GIVEN DATA:
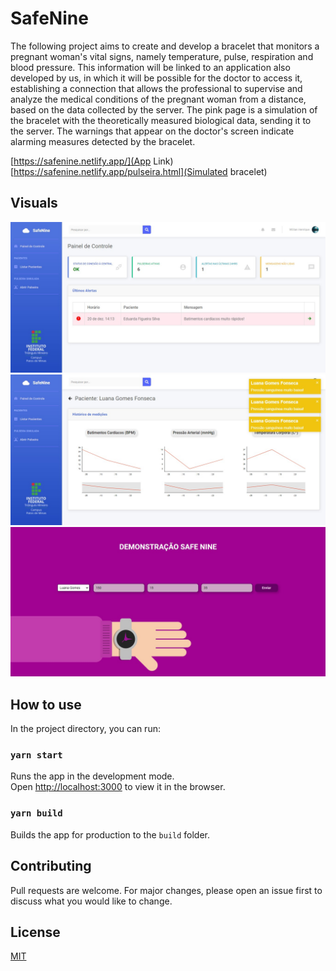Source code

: # SafeNine

The following project aims to create and develop a bracelet that monitors a pregnant woman's vital signs, namely temperature, pulse, respiration and blood pressure. This information will be linked to an application also developed by us, in which it will be possible for the doctor to access it, establishing a connection that allows the professional to supervise and analyze the medical conditions of the pregnant woman from a distance, based on the data collected by the server.
The pink page is a simulation of the bracelet with the theoretically measured biological data, sending it to the server. The warnings that appear on the doctor's screen indicate alarming measures detected by the bracelet.

[https://safenine.netlify.app/](App Link)
[https://safenine.netlify.app/pulseira.html](Simulated bracelet)

## Visuals
![App Dashboard](ss.jpg)
![App Dashboard](ss2.jpg)
![Bracelet](ss4.jpg)

## How to use
In the project directory, you can run:

### `yarn start`
Runs the app in the development mode.<br />
Open [http://localhost:3000](http://localhost:3000) to view it in the browser.

### `yarn build`
Builds the app for production to the `build` folder.

## Contributing
Pull requests are welcome. For major changes, please open an issue first to discuss what you would like to change.

## License
[MIT](https://choosealicense.com/licenses/mit/)
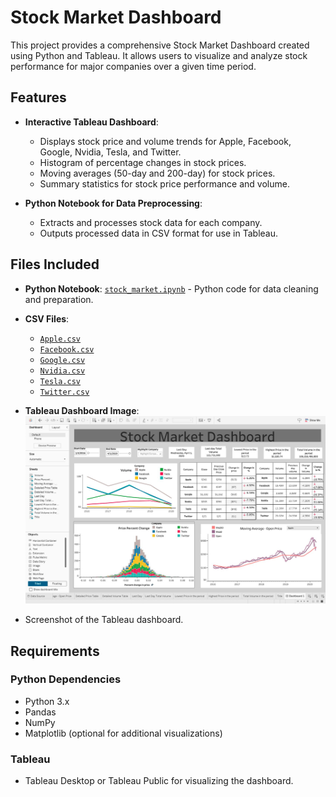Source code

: # Stock Market Dashboard

This project provides a comprehensive Stock Market Dashboard created using Python and Tableau. It allows users to visualize and analyze stock performance for major companies over a given time period.

## Features

- **Interactive Tableau Dashboard**:
  - Displays stock price and volume trends for Apple, Facebook, Google, Nvidia, Tesla, and Twitter.
  - Histogram of percentage changes in stock prices.
  - Moving averages (50-day and 200-day) for stock prices.
  - Summary statistics for stock price performance and volume.

- **Python Notebook for Data Preprocessing**:
  - Extracts and processes stock data for each company.
  - Outputs processed data in CSV format for use in Tableau.

## Files Included

- **Python Notebook**: [`stock_market.ipynb`](./stock_market.ipynb) - Python code for data cleaning and preparation.
- **CSV Files**:
  - [`Apple.csv`](./Apple.csv)
  - [`Facebook.csv`](./Facebook.csv)
  - [`Google.csv`](./Google.csv)
  - [`Nvidia.csv`](./Nvidia.csv)
  - [`Tesla.csv`](./Tesla.csv)
  - [`Twitter.csv`](./Twitter.csv)
- **Tableau Dashboard Image**: 
![Dashboard](stock_market_image.jpeg)

- Screenshot of the Tableau dashboard.

## Requirements

### Python Dependencies

- Python 3.x
- Pandas
- NumPy
- Matplotlib (optional for additional visualizations)

### Tableau

- Tableau Desktop or Tableau Public for visualizing the dashboard.

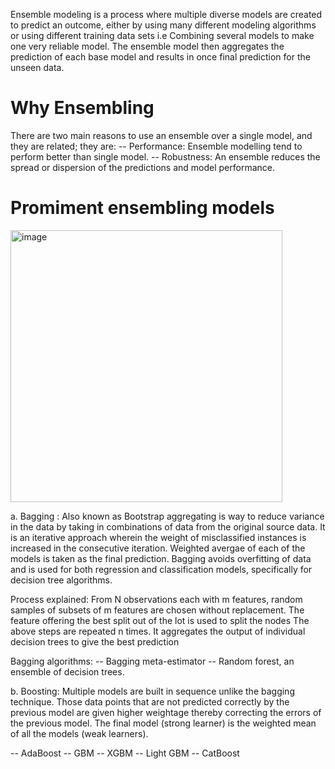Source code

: 
Ensemble modeling is a process where multiple diverse models are created to predict an outcome, either by using many different 
modeling algorithms or using different training data sets i.e Combining several models to make one very reliable model. 
The ensemble model then aggregates the prediction of each base model and results in once final prediction for the unseen data.

# Why Ensembling
There are two main reasons to use an ensemble over a single model, and they are related; they are: 
-- Performance: Ensemble modelling tend to perform better than single model.
-- Robustness: An ensemble reduces the spread or dispersion of the predictions and model performance.

# Promiment ensembling models
 
   <img width="435" alt="image" src="https://user-images.githubusercontent.com/31846843/172523720-fdc30863-9af3-4ec2-b9f1-1327ada752e9.png">

a. Bagging : Also known as Bootstrap aggregating is way to reduce variance in the data by taking in combinations of data from the original source data.
   It is an iterative approach wherein the weight of misclassified instances is increased in the consecutive iteration. Weighted avergae of each of the 
   models is taken as the final prediction. Bagging avoids overfitting of data and is used for both regression and classification models, 
   specifically for decision tree algorithms.
   
   Process explained:
   From N observations each with m features, random samples of subsets of m features are chosen without replacement.
   The feature offering the best split out of the lot is used to split the nodes
   The above steps are repeated n times. It aggregates the output of individual decision trees to give the best prediction

   Bagging algorithms:
   -- Bagging meta-estimator
   -- Random forest, an ensemble of decision trees.

b. Boosting:
   Multiple models are built in sequence unlike the bagging technique. Those data points that are not predicted correctly by the previous
   model are given higher weightage thereby correcting the errors of the previous model. The final model (strong learner) is the weighted 
   mean of all the models (weak learners).
   
   -- AdaBoost
   -- GBM
   -- XGBM
   -- Light GBM
   -- CatBoost
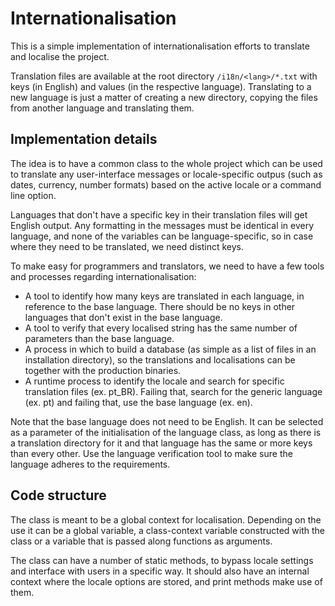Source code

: # Internationalisation

This is a simple implementation of internationalisation efforts to translate
and localise the project.

Translation files are available at the root directory `/i18n/<lang>/*.txt` with
keys (in English) and values (in the respective language). Translating to a new
language is just a matter of creating a new directory, copying the files from
another language and translating them.

## Implementation details

The idea is to have a common class to the whole project which can be used to
translate any user-interface messages or locale-specific outpus (such as dates,
currency, number formats) based on the active locale or a command line option.

Languages that don't have a specific key in their translation files will get
English output. Any formatting in the messages must be identical in every
language, and none of the variables can be language-specific, so in case where
they need to be translated, we need distinct keys.

To make easy for programmers and translators, we need to have a few tools and
processes regarding internationalisation:

* A tool to identify how many keys are translated in each language, in reference
to the base language. There should be no keys in other languages that don't
exist in the base language.
* A tool to verify that every localised string has the same number of parameters
than the base language.
* A process in which to build a database (as simple as a list of files in an
installation directory), so the translations and localisations can be together
with the production binaries.
* A runtime process to identify the locale and search for specific translation
files (ex. pt_BR). Failing that, search for the generic language (ex. pt) and
failing that, use the base language (ex. en).

Note that the base language does not need to be English. It can be selected as
a parameter of the initialisation of the language class, as long as there is a
translation directory for it and that language has the same or more keys than
every other. Use the language verification tool to make sure the language
adheres to the requirements.

## Code structure

The class is meant to be a global context for localisation. Depending on the use
it can be a global variable, a class-context variable constructed with the class
or a variable that is passed along functions as arguments.

The class can have a number of static methods, to bypass locale settings and
interface with users in a specific way. It should also have an internal context
where the locale options are stored, and print methods make use of them.
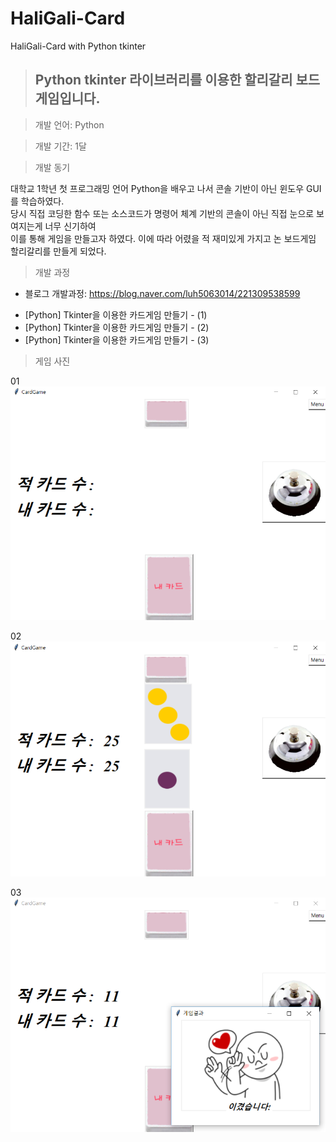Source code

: # HaliGali-Card
HaliGali-Card with Python tkinter

> ## Python tkinter 라이브러리를 이용한 할리갈리 보드 게임입니다.

> 개발 언어: Python  

> 개발 기간: 1달

> 개발 동기  

대학교 1학년 첫 프로그래밍 언어 Python을 배우고 나서 콘솔 기반이 아닌 윈도우 GUI를 학습하였다.  
당시 직접 코딩한 함수 또는 소스코드가 명령어 체계 기반의 콘솔이 아닌 직접 눈으로 보여지는게 너무 신기하여  
이를 통해 게임을 만들고자 하였다. 이에 따라 어렸을 적 재미있게 가지고 논 보드게임 할리갈리를 만들게 되었다.

> 개발 과정  

 * 블로그 개발과정: https://blog.naver.com/luh5063014/221309538599  

  - [Python] Tkinter을 이용한 카드게임 만들기 - (1)  
  - [Python] Tkinter을 이용한 카드게임 만들기 - (2)  
  - [Python] Tkinter을 이용한 카드게임 만들기 - (3)

> 게임 사진

01  
![project_example](./project_example/haligali_example1.png)  

02  
![project_example](./project_example/haligali_example2.png)  

03
![project_example](./project_example/haligali_example3.png)  

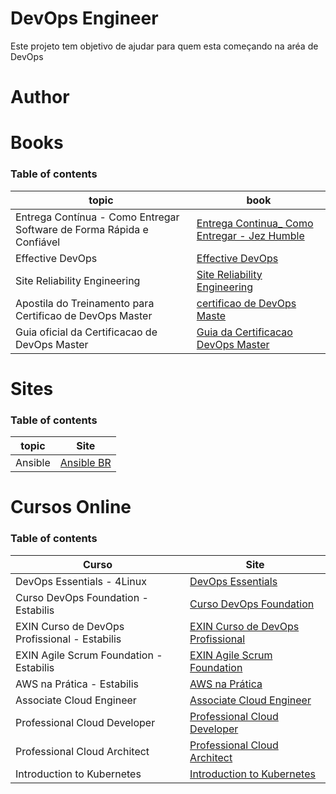 # DevOps Engineer

Este projeto tem objetivo de ajudar para quem esta começando na aréa de DevOps

# Author

# Books

### Table of contents

| topic | book 
|---------|-------|
| Entrega Contínua -  Como Entregar Software de Forma Rápida e Confiável | [Entrega Continua_ Como Entregar - Jez Humble](books/Entrega-Continua-Como-Entregar-Humble.pdf) |
| Effective DevOps | [Effective DevOps](books/Effective-DevOps.pdf)
| Site Reliability Engineering | [Site Reliability Engineering](books/Site-Reliability-Engineering.pdf)
| Apostila do Treinamento para Certificao de DevOps Master| [certificao de DevOps Maste](books/Apostila_DevOpsMaster.pdf)
| Guia oficial da Certificacao de DevOps Master | [Guia da Certificacao DevOps Master](books/guia_para_exame.pdf)

# Sites

### Table of contents

| topic | Site |
| ----- | ---- |
| Ansible | [Ansible BR](http://ansible-br.org/)


# Cursos Online

### Table of contents

| Curso                      | Site                                                               |
| -------------------------- | ------------------------------------------------------------------ |
| DevOps Essentials - 4Linux | [DevOps Essentials](https://www.4linux.com.br/curso/devops-gratis) |
| Curso DevOps Foundation - Estabilis   | [Curso DevOps Foundation](https://estabilis.thinkific.com/courses/devops-foundation)
| EXIN Curso de DevOps Profissional - Estabilis | [EXIN Curso de DevOps Profissional](https://github.com/agnaldom/central-devops.git)
| EXIN Agile Scrum Foundation - Estabilis | [EXIN Agile Scrum Foundation](https://estabilis.thinkific.com/courses/exin-agile-scrum-foundation)
| AWS na Prática - Estabilis | [AWS na Prática](https://estabilis.thinkific.com/courses/aws-na-pratica)
| Associate Cloud Engineer | [Associate Cloud Engineer](https://www.udemy.com/google-cloud-associate-cloud-engineer-certification)
| Professional Cloud Developer | [Professional Cloud Developer](https://www.udemy.com/google-cloud-platform-professional-cloud-developer-certification)
| Professional Cloud Architect | [Professional Cloud Architect](https://www.udemy.com/google-cloud-architect-certifications/?couponCode=GCPHOLIDAY)
| Introduction to Kubernetes | [Introduction to Kubernetes](https://www.edx.org/course/introduction-to-kubernetes#!)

WHAT NEEDS TO BE DONE:
Write down, word for word, the lines above from the one containing "and localise the project." through the one containing "another language and translating them.", both ends included.

EXERCISE ANSWER:
and localise the project.

Translation files are available at the root directory `/i18n/<lang>/*.txt` with
keys (in English) and values (in the respective language). Translating to a new
language is just a matter of creating a new directory, copying the files from
another language and translating them.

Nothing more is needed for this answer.